We do not intend to amend section 21 of the Companies Act, 1990, to permit the Information Commissioner to disclose confidential company information gathered under sections 19 or 20 of the Act. This matter was discussed at length by the House yesterday during the course of the Report Stage debate on the Companies (Amendment) (No. 2) Bill, 1999. As I explained then, our experience with the operation of section 19 examinations is that a wide prohibition on disclosure of information, relating to company books and documents is necessary in order that the company and its officers can be assured that the information gathered will have a high degree of protection from public disclosure.
If that assurance cannot be offered by our Department, the company concerned may well decide to resist the conduct of the examination either through the courts or otherwise.

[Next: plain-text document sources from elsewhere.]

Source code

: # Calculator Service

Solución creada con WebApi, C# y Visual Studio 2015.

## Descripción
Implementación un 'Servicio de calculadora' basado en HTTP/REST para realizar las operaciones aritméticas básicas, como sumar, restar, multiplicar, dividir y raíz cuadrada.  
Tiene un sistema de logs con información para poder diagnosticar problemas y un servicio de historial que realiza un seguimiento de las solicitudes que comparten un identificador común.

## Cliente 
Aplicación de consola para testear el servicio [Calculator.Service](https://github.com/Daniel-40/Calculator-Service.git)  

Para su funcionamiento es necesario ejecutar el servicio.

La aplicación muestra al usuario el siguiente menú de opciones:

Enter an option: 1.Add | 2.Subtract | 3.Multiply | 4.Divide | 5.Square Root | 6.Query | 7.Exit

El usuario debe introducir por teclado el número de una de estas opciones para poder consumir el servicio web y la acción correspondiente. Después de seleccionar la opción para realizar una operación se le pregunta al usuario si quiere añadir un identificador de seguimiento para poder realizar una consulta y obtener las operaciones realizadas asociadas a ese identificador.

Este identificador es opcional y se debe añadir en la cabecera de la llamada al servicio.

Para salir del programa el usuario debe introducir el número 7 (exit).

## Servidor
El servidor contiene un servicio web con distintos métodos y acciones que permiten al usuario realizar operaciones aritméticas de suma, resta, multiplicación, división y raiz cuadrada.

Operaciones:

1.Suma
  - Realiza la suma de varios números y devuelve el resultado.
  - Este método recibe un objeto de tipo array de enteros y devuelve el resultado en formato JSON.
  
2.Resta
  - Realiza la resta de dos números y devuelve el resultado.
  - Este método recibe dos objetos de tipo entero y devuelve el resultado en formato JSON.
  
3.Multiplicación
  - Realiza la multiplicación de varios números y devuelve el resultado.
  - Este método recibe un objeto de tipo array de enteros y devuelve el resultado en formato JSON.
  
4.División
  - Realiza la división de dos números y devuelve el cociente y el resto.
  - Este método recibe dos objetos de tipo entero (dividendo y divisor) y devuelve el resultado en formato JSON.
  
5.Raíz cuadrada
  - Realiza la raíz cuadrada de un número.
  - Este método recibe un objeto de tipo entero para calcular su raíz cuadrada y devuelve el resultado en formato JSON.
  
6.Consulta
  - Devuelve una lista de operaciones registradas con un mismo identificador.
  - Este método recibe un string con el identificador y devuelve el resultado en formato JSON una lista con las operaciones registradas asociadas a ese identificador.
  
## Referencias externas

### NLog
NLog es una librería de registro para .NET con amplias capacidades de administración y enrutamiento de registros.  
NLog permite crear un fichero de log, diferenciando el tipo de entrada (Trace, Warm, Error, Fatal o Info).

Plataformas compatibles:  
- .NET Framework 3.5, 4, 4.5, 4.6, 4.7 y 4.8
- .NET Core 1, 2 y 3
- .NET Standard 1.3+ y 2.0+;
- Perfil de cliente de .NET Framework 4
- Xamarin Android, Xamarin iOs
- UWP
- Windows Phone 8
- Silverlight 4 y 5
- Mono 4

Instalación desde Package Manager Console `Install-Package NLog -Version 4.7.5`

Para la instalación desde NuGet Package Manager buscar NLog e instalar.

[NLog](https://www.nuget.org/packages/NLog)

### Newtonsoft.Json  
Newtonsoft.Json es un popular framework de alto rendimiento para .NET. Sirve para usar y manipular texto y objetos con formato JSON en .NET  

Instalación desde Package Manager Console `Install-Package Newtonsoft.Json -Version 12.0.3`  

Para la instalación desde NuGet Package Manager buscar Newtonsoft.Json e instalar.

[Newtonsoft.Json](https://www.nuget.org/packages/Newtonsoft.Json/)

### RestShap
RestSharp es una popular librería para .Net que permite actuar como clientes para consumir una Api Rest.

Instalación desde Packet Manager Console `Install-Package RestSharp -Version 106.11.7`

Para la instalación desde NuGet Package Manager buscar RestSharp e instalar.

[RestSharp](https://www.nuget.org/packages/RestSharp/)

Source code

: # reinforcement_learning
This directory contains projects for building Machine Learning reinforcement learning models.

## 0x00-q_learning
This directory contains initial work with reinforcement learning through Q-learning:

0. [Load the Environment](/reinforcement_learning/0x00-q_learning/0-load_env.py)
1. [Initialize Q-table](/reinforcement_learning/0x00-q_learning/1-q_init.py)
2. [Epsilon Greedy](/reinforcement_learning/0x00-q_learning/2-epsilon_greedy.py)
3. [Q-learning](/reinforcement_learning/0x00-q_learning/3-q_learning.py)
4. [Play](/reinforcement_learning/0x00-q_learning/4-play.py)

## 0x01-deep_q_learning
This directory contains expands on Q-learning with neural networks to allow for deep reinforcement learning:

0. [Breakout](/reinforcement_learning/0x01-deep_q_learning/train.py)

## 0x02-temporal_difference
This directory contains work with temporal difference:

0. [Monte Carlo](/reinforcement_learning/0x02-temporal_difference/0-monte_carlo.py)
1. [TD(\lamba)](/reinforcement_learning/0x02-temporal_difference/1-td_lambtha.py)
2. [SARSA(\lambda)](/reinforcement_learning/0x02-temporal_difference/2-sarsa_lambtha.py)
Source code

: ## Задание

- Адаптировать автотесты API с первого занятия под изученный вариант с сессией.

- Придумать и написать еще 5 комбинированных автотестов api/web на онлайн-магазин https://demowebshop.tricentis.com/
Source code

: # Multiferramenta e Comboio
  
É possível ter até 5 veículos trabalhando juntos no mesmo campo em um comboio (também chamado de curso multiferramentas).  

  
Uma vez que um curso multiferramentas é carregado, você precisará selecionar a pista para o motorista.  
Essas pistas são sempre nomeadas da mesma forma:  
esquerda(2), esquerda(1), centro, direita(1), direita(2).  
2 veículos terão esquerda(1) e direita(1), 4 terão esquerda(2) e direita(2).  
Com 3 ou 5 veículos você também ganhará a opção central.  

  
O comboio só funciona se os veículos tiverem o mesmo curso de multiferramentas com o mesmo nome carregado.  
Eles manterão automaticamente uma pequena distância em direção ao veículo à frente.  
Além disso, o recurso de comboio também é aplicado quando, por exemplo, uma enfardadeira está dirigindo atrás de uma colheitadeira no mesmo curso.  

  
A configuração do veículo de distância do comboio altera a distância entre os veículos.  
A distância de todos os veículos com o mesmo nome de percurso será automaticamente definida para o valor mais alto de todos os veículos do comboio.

In particular, if a public interest test were to determine whether information were to be disclosed, every company, the subject of examination, would believe or would choose to argue that publication of its affairs would be the inevitable outcome of being subject to a section 19 examination.
Such a lack of co-operation by companies and their officers would entirely defeat the process of preliminary examination envisaged in section 19. It would also be counterproductive to the public interest of seeking to uncover corporate malpractice and of applying, in due course, the rigours of the law to those found to be in breach.
It is already our experience that the secrecy provision in section 21 is not enough to avoid recourse to the courts. Two companies have already gone to great lengths to question, in recent High Court proceedings, our bona fides in regard to compliance with the statutory duties of confidentiality imposed on us by this section. They are also seeking to argue before the Supreme Court that the existing ministerial powers, tight and all as they are, are unconstitutional, because they fail, inter alia, to have proper regard to a company's right to confidentiality and/or privacy. Our Supreme Court defence, which will uphold the value of the confidential preliminary examination would be damaged by accepting any amendment which would permit public disclosure of information relating to a company's affairs.